Notes

Consider This:  Make-Whole Premiums As Unmatured Interest

April 1, 2025

Make-whole premiums have become mainstream in corporate bond indentures because of the protections they provide to lenders.  Although they are generally enforceable as a matter of contract law, make-whole premiums have been treated inconsistently in bankruptcy courts in several areas.  One point of inconsistency is whether make-whole premiums are treated as liquidated damages or unmatured interest.  Such a determination has significant implications on the allowance of the claim and its recovery from an insolvent debtor.

Most bankruptcy courts have treated make-whole premiums as liquidated damages and allowed their recovery in creditors’ claims.  In doing so, their analyses have treated liquidated damages and unmatured interest as mutually exclusive.  A minority of bankruptcy courts and, recently, the U.S. Courts of Appeals for the Third and Fifth Circuits have recognized that liquidated damages and unmatured interest are not mutually exclusive and characterized make-whole premiums as unmatured interest.

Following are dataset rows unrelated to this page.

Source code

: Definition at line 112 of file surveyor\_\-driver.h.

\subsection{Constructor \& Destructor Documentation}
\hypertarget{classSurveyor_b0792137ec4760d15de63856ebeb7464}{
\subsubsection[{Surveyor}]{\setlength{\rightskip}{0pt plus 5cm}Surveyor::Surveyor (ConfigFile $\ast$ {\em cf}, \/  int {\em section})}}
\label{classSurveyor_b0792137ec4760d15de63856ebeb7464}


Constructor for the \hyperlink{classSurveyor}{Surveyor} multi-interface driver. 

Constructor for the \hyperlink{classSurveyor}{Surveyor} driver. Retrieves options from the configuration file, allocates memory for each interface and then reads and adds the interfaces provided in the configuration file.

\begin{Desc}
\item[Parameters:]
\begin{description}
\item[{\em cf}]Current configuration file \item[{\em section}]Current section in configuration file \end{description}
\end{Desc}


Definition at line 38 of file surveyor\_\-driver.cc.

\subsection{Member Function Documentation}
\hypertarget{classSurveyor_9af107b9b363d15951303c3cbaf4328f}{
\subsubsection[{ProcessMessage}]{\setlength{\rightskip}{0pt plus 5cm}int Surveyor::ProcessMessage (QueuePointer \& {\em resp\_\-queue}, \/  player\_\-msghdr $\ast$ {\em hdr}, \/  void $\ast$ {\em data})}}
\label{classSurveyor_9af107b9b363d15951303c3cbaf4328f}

After comparing the relevant analyses of several courts on this issue, this Note argues that make-whole premiums that were not triggered pre-bankruptcy petition should be characterized as unmatured interest and disallowed.  In agreeing with the Third and Fifth Circuit, this Note not only argues that courts should give this issue due consideration but also that disallowing make-whole premiums, when appropriate, promotes fairness to both debtors and creditors.